George, I think it is easy enough to turn the dial around in the case to create a left or right handed button one, Im not sure if they came either or from the factory, I doubt it...


----------



## mach 0.0013137

Interesting information and no doubt the real thing is a special watch but I`m sorry to say it does absolutely nothing for me, pug ugly watch IMVVVVHO


----------



## johnbaz

hi all

i've just clicked on the link to find the auction has been ended early due to an error in the listing









john.


----------



## jasonm

Horah for the good guys!!


----------



## Isthmus

Come on trym, please ease up on the comments. While it's true that the majority of today's fakes originate somewhere in asia (with the bulk coming out of china), this practice hardly originated or is exclusive to asian people. A more appropriate comment would be "damned counterfeiters".


----------



## jasonm

Sorry, Isthmus, missed that, your absolutly right, Ive edited Tryms post....


----------



## trym

Isthmus said:


> Come on trym, please ease up on the comments. While it's true that the majority of today's fakes originate somewhere in asia (with the bulk coming out of china), this practice hardly originated or is exclusive to asian people. A more appropriate comment would be "damned counterfeiters".
> 
> 
> 
> ←
> ​


S O R R Y guys!

You are absolutely right Isthmus - my intention was never to deliver a racist comment about Asians, but to curse producers, sellers and buyers of fake watches. My point being that as a matter of fact brand name counterfeit of all kinds is flooding out of Asia at the moment - Damned that and them!!









I really really hate fake reproductions of hard to get vintage watch classics as I just love the originals so much.

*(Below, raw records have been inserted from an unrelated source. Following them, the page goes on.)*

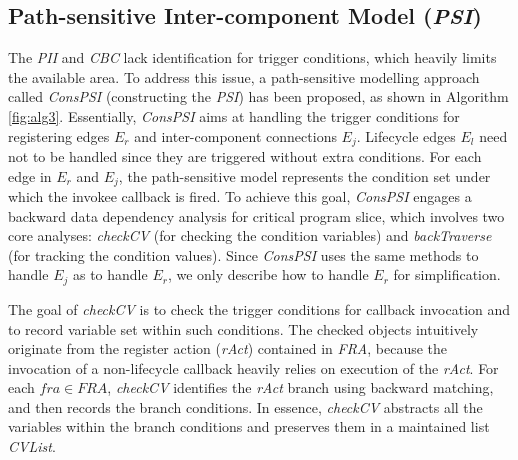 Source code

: 
\subsection{Path-sensitive Inter-component Model (\textit{PSI})} 
The \textit{PII} and \textit{CBC} lack identification for trigger conditions, which heavily limits the available area. To address this issue, a path-sensitive modelling approach called \textit{ConsPSI} (constructing the \textit{PSI}) has been proposed, as shown in Algorithm \ref{fig:alg3}. Essentially, \textit{ConsPSI} aims at handling the trigger conditions for registering edges $E_{r}$ and inter-component connections $E_{j}$. Lifecycle edges $E_{l}$ need not to be handled since they are triggered without extra conditions. For each edge in $E_{r}$ and $E_{j}$, the path-sensitive model represents the condition set under which the invokee callback is fired. To achieve this goal, \textit{ConsPSI} engages a backward data dependency analysis for critical program slice, which involves two core analyses: \textit{checkCV} (for checking the condition variables) and \textit{backTraverse} (for tracking the condition values). Since \textit{ConsPSI} uses the same methods to handle $E_{j}$ as to handle $E_{r}$, we only describe how to handle $E_{r}$ for simplification.

The goal of \textit{checkCV} is to check the trigger conditions for callback invocation and to record variable set within such conditions. The checked objects intuitively originate from the register action (\textit{rAct}) contained in \textit{FRA}, because the invocation of a non-lifecycle callback heavily relies on execution of the \textit{rAct}. For each $fra\in FRA$, \textit{checkCV} identifies the \textit{rAct} branch using backward matching, and then records the branch conditions. In essence, \textit{checkCV} abstracts all the variables within the branch conditions and preserves them in a maintained list \textit{CVList}.

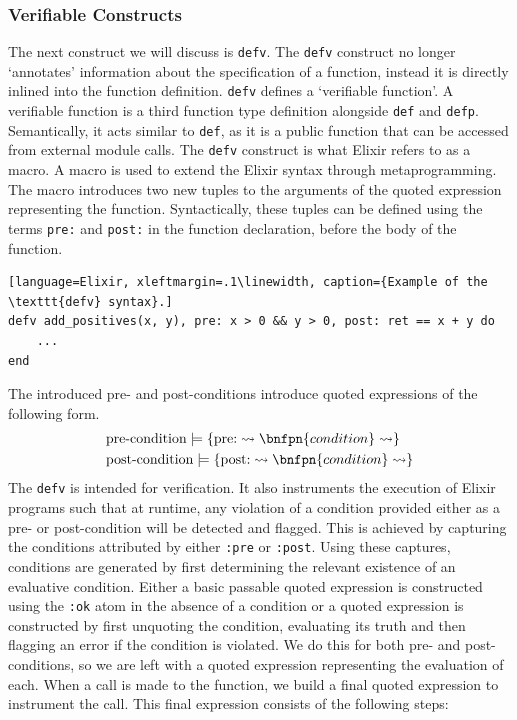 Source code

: \subsubsection{Verifiable Constructs}
The next construct we will discuss is \texttt{defv}. The \texttt{defv} construct no longer `annotates' information about the specification of a function, instead it is directly inlined into the function definition. \texttt{defv} defines a `verifiable function'. A verifiable function is a third function type definition alongside \texttt{def} and \texttt{defp}. Semantically, it acts similar to \texttt{def}, as it is a public function that can be accessed from external module calls. The \texttt{defv} construct is what Elixir refers to as a macro. A macro is used to extend the Elixir syntax through metaprogramming. The macro introduces two new tuples to the arguments of the quoted expression representing the function. Syntactically, these tuples can be defined using the terms \texttt{pre:} and \texttt{post:} in the function declaration, before the body of the function.
\begin{lstlisting}[language=Elixir, xleftmargin=.1\linewidth, caption={Example of the \texttt{defv} syntax}.]
defv add_positives(x, y), pre: x > 0 && y > 0, post: ret == x + y do
    ...
end
\end{lstlisting}
The introduced pre- and post-conditions introduce quoted expressions of the following form.
\[
\begin{aligned}
& \text{pre-condition} \models \{\text{pre:} \rightsquigarrow \bnfpn{condition} \rightsquigarrow \} \\
& \text{post-condition} \models \{\text{post:} \rightsquigarrow \bnfpn{condition} \rightsquigarrow \}
\end{aligned}
\]
The \texttt{defv} is intended for verification. It also instruments the execution of Elixir programs such that at runtime, any violation of a condition provided either as a pre- or post-condition will be detected and flagged. This is achieved by capturing the conditions attributed by either \texttt{:pre} or \texttt{:post}. Using these captures, conditions are generated by first determining the relevant existence of an evaluative condition. Either a basic passable quoted expression is constructed using the \texttt{:ok} atom in the absence of a condition or a quoted expression is constructed by first unquoting the condition, evaluating its truth and then flagging an error if the condition is violated. We do this for both pre- and post-conditions, so we are left with a quoted expression representing the evaluation of each. When a call is made to the function, we build a final quoted expression to instrument the call. This final expression consists of the following steps:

Hope this straighten that out.









Cheers

Trym


----------



## Nalu

ESL said:


> I'm confused - not that it takes much mind you
> 
> 
> 
> 
> 
> 
> 
> 
> 
> But I have seen "real" ploprofs with the crown on the right, and on the left.
> 
> Did Omega make them both ways around?
> 
> (See my signature
> 
> 
> 
> 
> 
> 
> 
> )


The watch can be assembled in two ways, with the pusher either on the left or the right, by rotating the dial 180 degrees. There is much debate about whether this is true or not, but I now know it to be true. How is that? Well after the above archived picture was taken I had to send my lefty PloProf off to STS for a service. Lo and behold, it returns as a righty (and the receipt only remarks on movement cleaning/service and seal replacement).


----------



## JonW

Blimey Colin youve got two of em! I assume one is a black dial and the other blue? I dont think ive ever seen a black dial version. One day Im gonna get me one of these, whilst others think theyre ugly I love em!


----------



## Nalu

The PloProf on the right (again, sorry for the size of the photos, I've not got this Photobucket sussed out yet) is an original dial I found last fall and bought - very hard to find. It's the Single Red Sea-Dweller of the Omega SMP600 world.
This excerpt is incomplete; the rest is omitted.